Click below to download handouts and reference papers as PDF files

One slides/page lecture notes

Four slides/page lecture notes

Reference paper 1

Reference paper 2

Course Video

Printed copies of handouts will not be provided in class. Please print out your own handouts.

Study questions

1. What are the differences between protein domains and protein motifs?

2. List two methods used to separate proteins from complex mixtures of proteins.

3. In two-dimensional polyacrylamide gel electrophoresis what physical properties of proteins allow them to be separated proteins in: (a) the first dimension and (b) the second dimension? What is the isoelectric point of a protein?

4. Using chromatography and a polar stationary phase matrix, which molecules separate in the matrix, the polar ones or the nonpolar ones?

5. Name three technologies that could be used to find the interacting partner protein of your favorite protein.
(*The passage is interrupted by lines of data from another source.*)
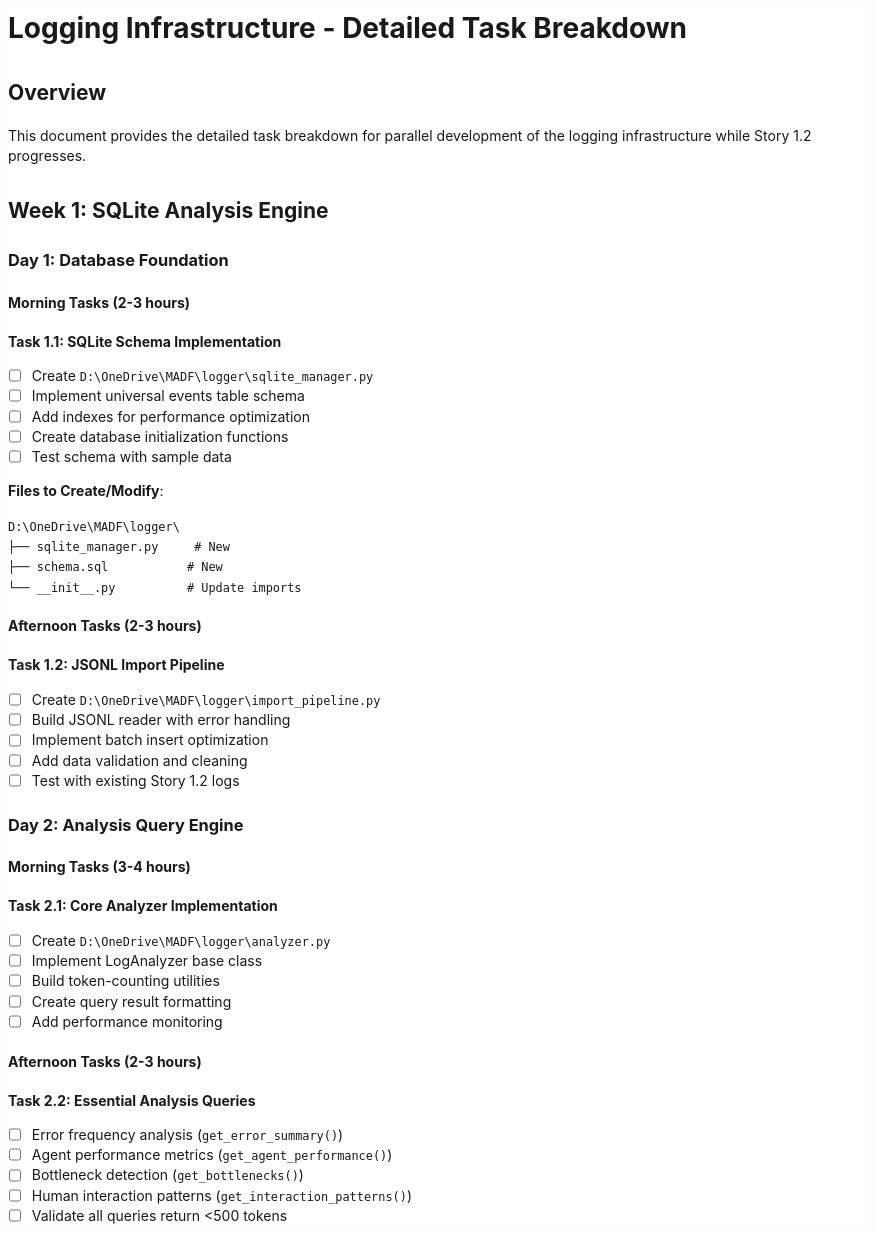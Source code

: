 # Logging Infrastructure - Detailed Task Breakdown

## Overview
This document provides the detailed task breakdown for parallel development of the logging infrastructure while Story 1.2 progresses.

## Week 1: SQLite Analysis Engine

### Day 1: Database Foundation

#### Morning Tasks (2-3 hours)
**Task 1.1: SQLite Schema Implementation**
- [ ] Create `D:\OneDrive\MADF\logger\sqlite_manager.py`
- [ ] Implement universal events table schema
- [ ] Add indexes for performance optimization
- [ ] Create database initialization functions
- [ ] Test schema with sample data

**Files to Create/Modify**:
```
D:\OneDrive\MADF\logger\
├── sqlite_manager.py     # New
├── schema.sql           # New
└── __init__.py          # Update imports
```

#### Afternoon Tasks (2-3 hours)
**Task 1.2: JSONL Import Pipeline**
- [ ] Create `D:\OneDrive\MADF\logger\import_pipeline.py`
- [ ] Build JSONL reader with error handling
- [ ] Implement batch insert optimization
- [ ] Add data validation and cleaning
- [ ] Test with existing Story 1.2 logs

### Day 2: Analysis Query Engine

#### Morning Tasks (3-4 hours)
**Task 2.1: Core Analyzer Implementation**
- [ ] Create `D:\OneDrive\MADF\logger\analyzer.py`
- [ ] Implement LogAnalyzer base class
- [ ] Build token-counting utilities
- [ ] Create query result formatting
- [ ] Add performance monitoring

#### Afternoon Tasks (2-3 hours)
**Task 2.2: Essential Analysis Queries**
- [ ] Error frequency analysis (`get_error_summary()`)
- [ ] Agent performance metrics (`get_agent_performance()`)
- [ ] Bottleneck detection (`get_bottlenecks()`)
- [ ] Human interaction patterns (`get_interaction_patterns()`)
- [ ] Validate all queries return <500 tokens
Outline the key steps in an experiment using one of those three technologies to find the partner or target of your favorite protein.

6. At what residues does trypsin cleave the peptide bond? What does it mean to translate all ETS into conceptual protein? Is it possible to predict where trypsin would cleave a conceptual protein? Is it possible to predict the masses of trypsin-digested conceptual proteins? Can you explain how you might find the gene encoding a protein for a peptide that you identified by mass spec?

7. What is an epitope tag? What is the main advantage of the two step TAP-Tag purification scheme over that of a single tag, single step purification scheme? (Explained in Gavin et. al., 2010)

8. In the simplest of terms, state what a protein-protein hub is and what a protein-protein bottleneck is (explained in Dietz et. al, 2011).